• [Exercise description]: Your task is to give the number of lines below that contain "tipos". Give no other text.

*** Supplied data ***

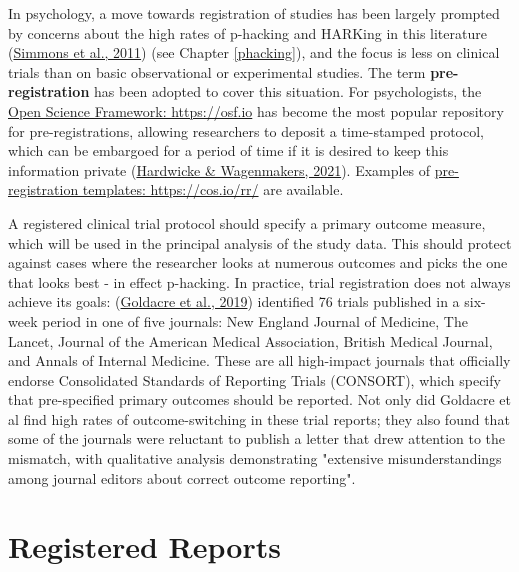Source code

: \documentclass{krantz}
\begin{document}
In psychology, a move towards registration of studies has been largely prompted by concerns about the high rates of p-hacking and HARKing in this literature (\protect\hyperlink{ref-simmons2011}{Simmons et al., 2011}) (see Chapter \ref{phacking}), and the focus is less on clinical trials than on basic observational or experimental studies. The term \textbf{pre-registration} has been adopted to cover this situation. For psychologists, the \href{https://osf.io}{Open Science Framework: https://osf.io} has become the most popular repository for pre-registrations, allowing researchers to deposit a time-stamped protocol, which can be embargoed for a period of time if it is desired to keep this information private (\protect\hyperlink{ref-hardwicke2021}{Hardwicke \& Wagenmakers, 2021}). Examples of \href{https://cos.io/rr/}{pre-registration templates: https://cos.io/rr/} are available.

\begin{tcolorbox}[colback=Black!5!lightgray,colframe=black!75!black,coltitle=white,title=Does trial registration prevent outcome-switching?]\label{box:switch}
A registered clinical trial protocol should specify a primary outcome measure, which will be used in the principal analysis of the study data. This should protect against cases where the researcher looks at numerous outcomes and picks the one that looks best - in effect p-hacking. In practice, trial registration does not always achieve its goals: (\protect\hyperlink{ref-goldacre2019}{Goldacre et al., 2019}) identified 76 trials published in a six-week period in one of five journals: New England Journal of Medicine, The Lancet, Journal of the American Medical Association, British Medical Journal, and Annals of Internal Medicine. These are all high-impact journals that officially endorse Consolidated Standards of Reporting Trials (CONSORT), which specify that pre-specified primary outcomes should be reported. Not only did Goldacre et al find high rates of outcome-switching in these trial reports; they also found that some of the journals were reluctant to publish a letter that drew attention to the mismatch, with qualitative analysis demonstrating "extensive misunderstandings among journal editors about correct outcome reporting".
\end{tcolorbox}

\hypertarget{registered-reports}{%
\section{Registered Reports}\label{registered-reports}}
\end{document}
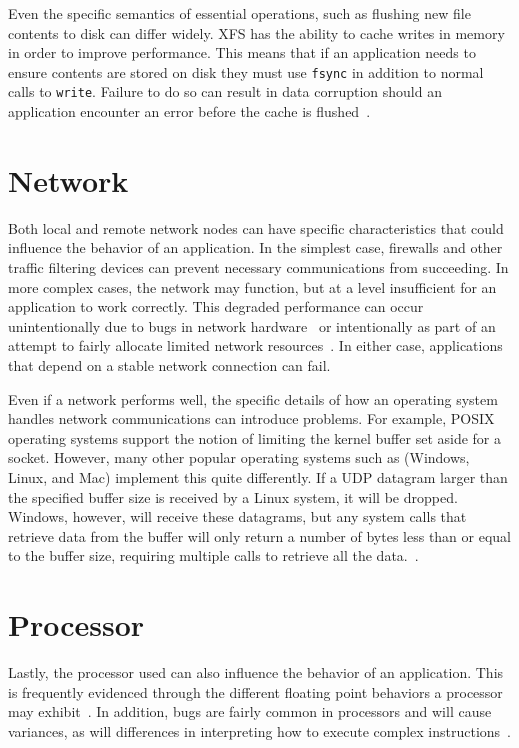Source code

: Even the specific semantics of essential operations, such as flushing new file contents to disk can differ widely.
XFS has the ability to cache writes in memory in order to improve performance.
This means that if an application needs to ensure contents are stored on disk they must use {\tt fsync} in addition to normal calls to {\tt write}.
Failure to do so can result in data corruption should an application encounter an error before the cache is flushed~\cite{xfscorruption}.


\section{Network}
Both local and remote network nodes
can have specific characteristics that could influence the behavior of an
application.
In the simplest case,
firewalls and other traffic filtering devices can prevent necessary communications from succeeding.
In more complex cases, the network may function, but at a level insufficient for an application to work correctly.
This degraded performance can occur unintentionally due to bugs in network hardware~\cite{pfsensebug} or intentionally as part of an attempt to fairly allocate limited network resources~\cite{dlinkarticle}.
In either case, applications that depend on a stable network connection can fail.

Even if a network performs well,
the specific details of how an operating system handles network communications can introduce problems.
For example, POSIX operating
systems support the notion of limiting the kernel buffer set aside for a
socket.  However, many other popular operating
systems such as (Windows, Linux, and Mac)
implement this quite differently.
If a UDP datagram
larger than the specified buffer size is received by a Linux system,
it will be dropped.
Windows,
however,
will receive these datagrams,
but
any system calls that retrieve data from the buffer
will only return a number of bytes less than or equal to the
buffer size, requiring multiple calls
to retrieve all the data.~\cite{Zhuang_NSDI_2014}.

\section{Processor}
Lastly, the processor used can also influence the
behavior of an application.  This is frequently
evidenced through the different floating point behaviors a
processor may exhibit~\cite{ArbitraryPrecision}.
In addition, bugs are fairly common
in processors and will cause variances, as will
differences in interpreting
how to execute complex instructions~\cite{Microarch}.

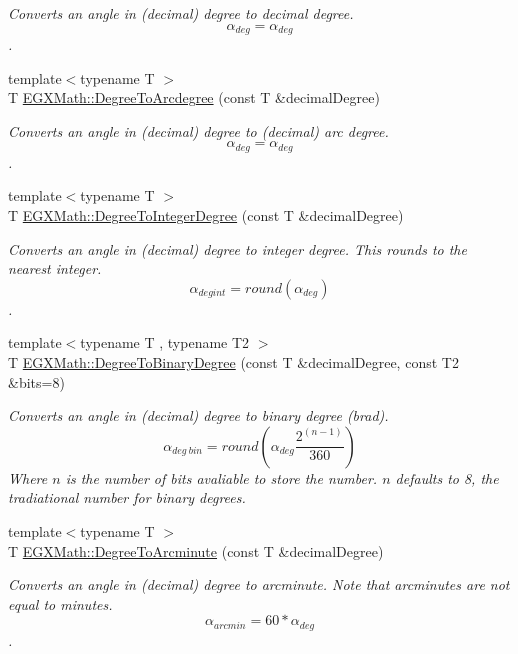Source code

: \begin{DoxyCompactItemize}
\begin{DoxyCompactList}\small\item\em Converts an angle in (decimal) degree to decimal degree. \[\alpha_{deg}=\alpha_{deg}\]. \end{DoxyCompactList}\item 
{\footnotesize template$<$typename T $>$ }\\T \mbox{\hyperlink{group___e_g_x_math-_conversions-_angle_conversions-_degree_gac1b5f3b68f66c77a6df4ceef842c9b19}{E\+G\+X\+Math\+::\+Degree\+To\+Arcdegree}} (const T \&decimal\+Degree)
\begin{DoxyCompactList}\small\item\em Converts an angle in (decimal) degree to (decimal) arc degree. \[\alpha_{deg}=\alpha_{deg}\]. \end{DoxyCompactList}\item 
{\footnotesize template$<$typename T $>$ }\\T \mbox{\hyperlink{group___e_g_x_math-_conversions-_angle_conversions-_degree_gaabd20f21be3c18ee423d0bc1a677c6f6}{E\+G\+X\+Math\+::\+Degree\+To\+Integer\+Degree}} (const T \&decimal\+Degree)
\begin{DoxyCompactList}\small\item\em Converts an angle in (decimal) degree to integer degree. This rounds to the nearest integer. \[\alpha_{deg int}=round(\alpha_{deg})\]. \end{DoxyCompactList}\item 
{\footnotesize template$<$typename T , typename T2 $>$ }\\T \mbox{\hyperlink{group___e_g_x_math-_conversions-_angle_conversions-_degree_gacd1e3dc5194e89426a899a7cac4874f8}{E\+G\+X\+Math\+::\+Degree\+To\+Binary\+Degree}} (const T \&decimal\+Degree, const T2 \&bits=8)
\begin{DoxyCompactList}\small\item\em Converts an angle in (decimal) degree to binary degree (brad). \[\alpha_{deg\ bin}=round(\alpha_{deg}\frac{2^{(n-1)}}{360})\] Where $n$ is the number of bits avaliable to store the number. $n$ defaults to 8, the tradiational number for binary degrees. \end{DoxyCompactList}\item 
{\footnotesize template$<$typename T $>$ }\\T \mbox{\hyperlink{group___e_g_x_math-_conversions-_angle_conversions-_degree_ga8abf327dc5f52907b2c881999e9cc43e}{E\+G\+X\+Math\+::\+Degree\+To\+Arcminute}} (const T \&decimal\+Degree)
\begin{DoxyCompactList}\small\item\em Converts an angle in (decimal) degree to arcminute. Note that arcminutes are not equal to minutes. \[\alpha_{arcmin}= 60 * \alpha_{deg}\]. \end{DoxyCompactList}\item 

\end{DoxyCompactItemize}
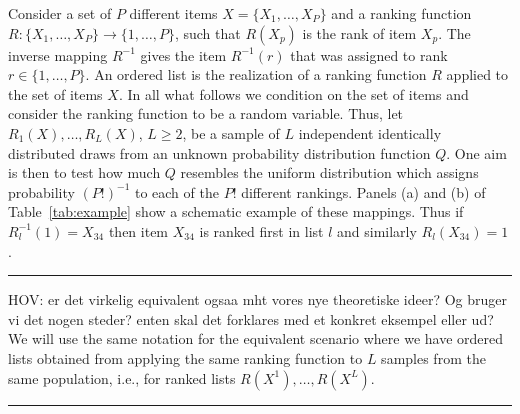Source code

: \documentclass[12pt,a4paper]{article}
\theoremstyle{plain}
\begin{document}
Consider a set of $P$ different items $X=\{X_1,\dots,X_P\}$ and a
ranking function $R: \{X_1,\dots,X_P\}\to \{1,\dots,P\}$, such that
$R(X_p)$ is the rank of item $X_p$. The inverse mapping $R^{-1}$ gives
the item $R^{-1}(r)$ that was assigned to rank $r\in\{1,\dots,P\}$. An
ordered list is the realization of a ranking function $R$ applied to
the set of items $X$. In all what follows we condition on the set of
items and consider the ranking function to be a random variable. Thus,
let $R_1(X),\dots,R_L(X)$, $L\geq2$, be a sample of $L$ independent
identically distributed draws from an unknown probability distribution
function $Q$. One aim is then to test how much $Q$ resembles the
uniform distribution which assigns probability $(P!)^{-1}$ to each of
the $P!$ different rankings.
Panels (a) and (b) of
Table~\ref{tab:example} show a schematic example of these
mappings. Thus if $R_l^{-1}(1)=X_{34}$ then item $X_{34}$ is ranked
first in list $l$ and similarly $R_l(X_{34})=1$.

\bigskip\hrule HOV: er det virkelig equivalent ogsaa mht vores nye theoretiske
ideer? Og bruger vi det nogen steder?  enten skal det forklares med et
konkret eksempel eller ud?  We will use the same notation for the
equivalent scenario where we have ordered lists obtained from applying
the same ranking function to $L$ samples from the same population,
i.e., for ranked lists $R(X^1), \ldots, R(X^L)$.  
\hrule\bigskip
\end{document}
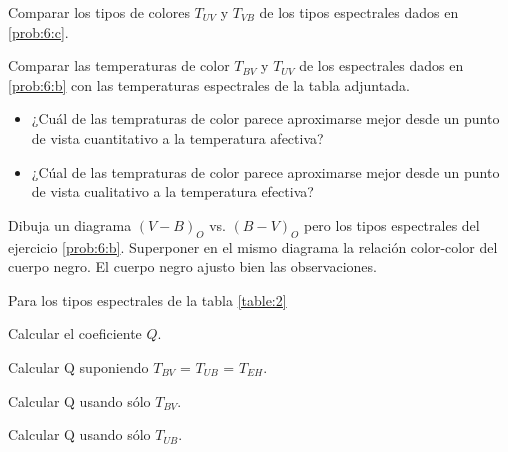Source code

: \documentclass[12pt,a4paper]{practice}
\begin{document}
\begin{problem}
        \begin{ppart}\label{prob:6:d}
            Comparar los tipos de colores $T_{UV}$ y $T_{VB}$ de los tipos espectrales dados en \ref{prob:6:c}.
        \end{ppart}

        \begin{ppart}\label{prob:6:e}
            Comparar las temperaturas de color $T_{BV}$ y $T_{UV}$ de los espectrales dados en \ref{prob:6:b} con las temperaturas espectrales de la tabla adjuntada.

            \begin{itemize}
                \item ¿Cuál de las tempraturas de color parece aproximarse mejor desde un punto de vista cuantitativo a la temperatura afectiva?
                \item ¿Cúal de las tempraturas de color parece aproximarse mejor desde un punto de vista cualitativo a la temperatura efectiva?
            \end{itemize}
        \end{ppart}
    \end{problem}

    \begin{problem}\label{prob:7}
        Dibuja un diagrama $\left(V-B\right)_O$ vs. $\left(B-V\right)_O$ pero los tipos espectrales del ejercicio \ref{prob:6:b}. Superponer en el mismo diagrama la relación color-color del cuerpo negro. El cuerpo negro ajusto bien las observaciones.
    \end{problem}

    \begin{problem}\label{prob:8}
        Para los tipos espectrales de la tabla \ref{table:2}

            \begin{ppart}\label{prob:8:a}
                Calcular el coeficiente $Q$.
            \end{ppart}

            \begin{ppart}\label{prob:8:b}
                Calcular Q suponiendo $T_{BV}$ = $T_{UB}$ = $T_{EH}$.
            \end{ppart}

            \begin{ppart}\label{prob:8:c}
                Calcular Q usando sólo $T_{BV}$.
            \end{ppart}

            \begin{ppart}\label{prob:8:d}
                Calcular Q usando sólo $T_{UB}$.
            \end{ppart}
    \end{problem}
\end{document}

*** End of Supplied data ***

• [Answer space]: 3